Why is fiberglass chosen for the Kalan case? First of all, because only this material allows, with minimal dimensions of a sailing vessel, to provide acceptable conditions of habitability and sufficiently high seaworthiness. Thin monolithic cladding does not require a large number of frames, which on a wooden ship take up a significant useful volume inside the cabin. When forming a plastic housing, it is easy to obtain smooth, well-streamlined contours with a relatively low length-to-width ratio caused by the need to provide the required stability. Finally, the wheelhouse, deck and cockpit molded into one piece give a guarantee of water resistance and turn the boat into a lightweight float.

Let's briefly focus on the main technical solutions adopted in the Kalana project. The type of yacht with a permanent keel formed together with the hull is selected. The draft of the yacht is only 0.65 m, so the Kalan can be unconditionally attributed to those yachts whose captains can go ahead of their ships. Compared to the compromise having a descending shaft, the draft is not much more (by about 0.25-0.3 m); but the boat is easier to build, the cabin is not cluttered by the mooring well, you can lower the floor in the cabin below and, most importantly, place ballast directly in the keel, which provides (along with the large width of the hull) the stability of the yacht. To reduce the wetted surface and facilitate the molding of the hull, the aft edge of the keel, unlike most foreign mini-yachts, does not coincide with the transom, but is located a meter away from it. The steering wheel hung on the transom, which is given the correct aerodynamic cross-section profile, will be quite effective and at the same time can easily be removed, for example, in the case of a stranding or an anchor rope of another vessel.
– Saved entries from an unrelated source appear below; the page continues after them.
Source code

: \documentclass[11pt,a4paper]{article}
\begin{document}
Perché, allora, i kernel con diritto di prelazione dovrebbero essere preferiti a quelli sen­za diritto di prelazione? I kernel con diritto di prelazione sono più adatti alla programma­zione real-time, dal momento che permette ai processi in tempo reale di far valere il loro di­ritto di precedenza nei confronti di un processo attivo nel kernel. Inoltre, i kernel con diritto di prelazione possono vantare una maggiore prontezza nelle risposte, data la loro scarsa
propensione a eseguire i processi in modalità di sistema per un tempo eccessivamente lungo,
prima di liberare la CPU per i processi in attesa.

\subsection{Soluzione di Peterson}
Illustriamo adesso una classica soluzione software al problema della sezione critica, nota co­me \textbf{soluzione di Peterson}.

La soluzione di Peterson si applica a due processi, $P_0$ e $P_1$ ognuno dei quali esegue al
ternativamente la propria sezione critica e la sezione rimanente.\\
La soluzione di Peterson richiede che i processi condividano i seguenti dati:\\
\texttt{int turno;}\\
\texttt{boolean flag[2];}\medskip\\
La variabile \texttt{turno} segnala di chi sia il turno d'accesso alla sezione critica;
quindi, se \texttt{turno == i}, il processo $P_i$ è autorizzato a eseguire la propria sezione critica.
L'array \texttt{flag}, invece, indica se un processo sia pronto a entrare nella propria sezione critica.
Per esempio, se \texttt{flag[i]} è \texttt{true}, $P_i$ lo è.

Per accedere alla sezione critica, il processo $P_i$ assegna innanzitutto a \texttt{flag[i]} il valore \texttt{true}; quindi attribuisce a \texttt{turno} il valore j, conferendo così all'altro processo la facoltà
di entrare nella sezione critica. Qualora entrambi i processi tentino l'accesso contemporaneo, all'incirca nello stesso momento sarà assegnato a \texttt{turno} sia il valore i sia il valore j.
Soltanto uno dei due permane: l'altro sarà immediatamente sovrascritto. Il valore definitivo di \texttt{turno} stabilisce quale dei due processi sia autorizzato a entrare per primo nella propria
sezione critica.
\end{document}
Although the Kalan is in no way designed to go out into the open ocean, it is equipped with a self-draining cockpit, which significantly increases the safety of navigation. The cockpit is a bathtub isolated from the interior, the edges of which are raised almost to the deck. It should be noted along the way that sometimes the result of using a self-draining cockpit on the smallest yachts turns out to be the opposite of what is desired.

The fact is that by lifting the bottom of the cockpit, you cannot raise the level of the seats in it. After all, a crew of three or four people weighs almost as much as the yacht itself; when all the people are sitting in the cockpit, the center of gravity of the yacht increases significantly, and stability deteriorates the yacht can lay sails on the water even with a small gust of wind. Similar cases were noted, for example, with the English 4-meter yacht of the Voyager type, on which the designer, in an effort to increase the volume of the coffins, raised the seats above the deck level. On the Kalan, the cockpit seats are specially lowered below the deck level, as far as it turned out to be possible. (In addition, instead of the zygomatic keels available on the Voyager, a more reliable option was used a relatively deep-submerged ballast keel.)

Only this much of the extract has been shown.